I have to repair the cork backing of some built-in books shelves.
It has 2 layers each about a half-inch thick or more.
How do I cut the cork?
I'm figuring the new cork pieces can be cut with a band saw?
But what about the cork that is still glued to the wall, but is
raggedy. Does anyone know a good way to cut it in place, so I can
install patches? I don't think it will cut with most sharp knives,
from prior efforts to cut cork. (Mice tore off about 3 inches by 10
inches, and shredded what they tore off, until they lost interest.)
Probably not. Why would you even try? Use a sharp knife and a
straightedge. Lay the cork down on a board or scrap of plywood
(something wooden that you don't care about), lay the straightedge on
top of the cork at the cut line, and slice through it.
Cork cuts just fine with sharp knives -- if you've had trouble with that
in the past, then your knife wasn't anywhere nearly as sharp as you
thought it was. "Sharp" in this context means razor-sharp: if you can't
shave hairs off the back of your hand with it, the knife is *not* sharp
Let me reinforce what Doug wrote, from personal experience. I had to
cut some cork acoustic tiles, and saws are messy and tear at the cork
no matter how fine the teeth of the blade. I haven't tried a rotary
tool, but I imagine it would be the same thing. Remember, cork is soft
organic, so it's going to shred easily.
But I used a fresh Xacto blade (and a friend used a fresh single-edge
razor blade) and it sliced the cork beautifully.
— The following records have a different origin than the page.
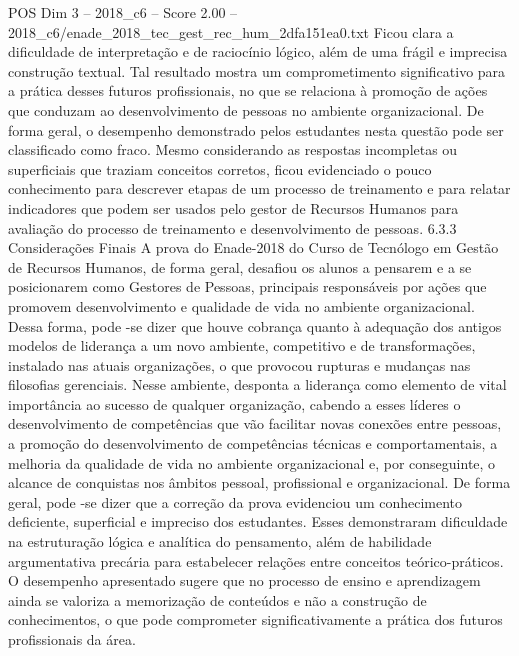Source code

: \begin{textsample}{POS Dim 3 – 2018\_c6 – Score 2.00 – 2018\_c6/enade\_2018\_tec\_gest\_rec\_hum\_2dfa151ea0.txt}
Ficou clara a dificuldade de interpretação e de raciocínio lógico, além de uma frágil e imprecisa construção textual.
Tal resultado mostra um comprometimento significativo para a prática desses futuros profissionais, no que se relaciona à promoção de ações que conduzam ao desenvolvimento de pessoas no ambiente organizacional.
De forma geral, o desempenho demonstrado pelos estudantes nesta questão pode ser classificado como fraco.
Mesmo considerando as respostas incompletas ou superficiais que traziam conceitos corretos, ficou evidenciado o pouco conhecimento para descrever etapas de um processo de treinamento e para relatar indicadores que podem ser usados pelo gestor de Recursos Humanos para avaliação do processo de treinamento e desenvolvimento de pessoas. 6.3.3 Considerações Finais A prova do Enade-2018 do Curso de Tecnólogo em Gestão de Recursos Humanos, de forma geral, desafiou os alunos a pensarem e a se posicionarem como Gestores de Pessoas, principais responsáveis por ações que promovem desenvolvimento e qualidade de vida no ambiente organizacional.
Dessa forma, pode -se dizer que houve cobrança quanto à adequação dos antigos modelos de liderança a um novo ambiente, competitivo e de transformações, instalado nas atuais organizações, o que provocou rupturas e mudanças nas filosofias gerenciais.
Nesse ambiente, desponta a liderança como elemento de vital importância ao sucesso de qualquer organização, cabendo a esses líderes o desenvolvimento de competências que vão facilitar novas conexões entre pessoas, a promoção do desenvolvimento de competências técnicas e comportamentais, a melhoria da qualidade de vida no ambiente organizacional e, por conseguinte, o alcance de conquistas nos âmbitos pessoal, profissional e organizacional.
De forma geral, pode -se dizer que a correção da prova evidenciou um conhecimento deficiente, superficial e impreciso dos estudantes.
Esses demonstraram dificuldade na estruturação lógica e analítica do pensamento, além de habilidade argumentativa precária para estabelecer relações entre conceitos teórico-práticos.
O desempenho apresentado sugere que no processo de ensino e aprendizagem ainda se valoriza a memorização de conteúdos e não a construção de conhecimentos, o que pode comprometer significativamente a prática dos futuros profissionais da área.

\end{textsample}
I'll buy that. OK, I"ll make sure I'm using a new razor blade. I have
noticed that the ones that use single edged razors seem sharper than
the Wiz knives and similar ones with the thick trapesoidal blade. But
I guess it didn't sink in yet.
They used to sell on late-night tv tools that used actual double edged
blades meant for shaving faces. I figure they were too good to be
true, and that all the demonstrations in the ads were done with balsa
wood. Has anyone ever used on of these?
Thanks and thanks to all who replied.
Yes, that's because the single-edge razors are honed specifically to make them
sharp enough to shave, i.e. razor sharp. Utility knife blades (the "thick
trapezoidal" ones) don't come that sharp from the factory, but they can be
made that sharp pretty easily: Google the phrase "scary sharp" for more info.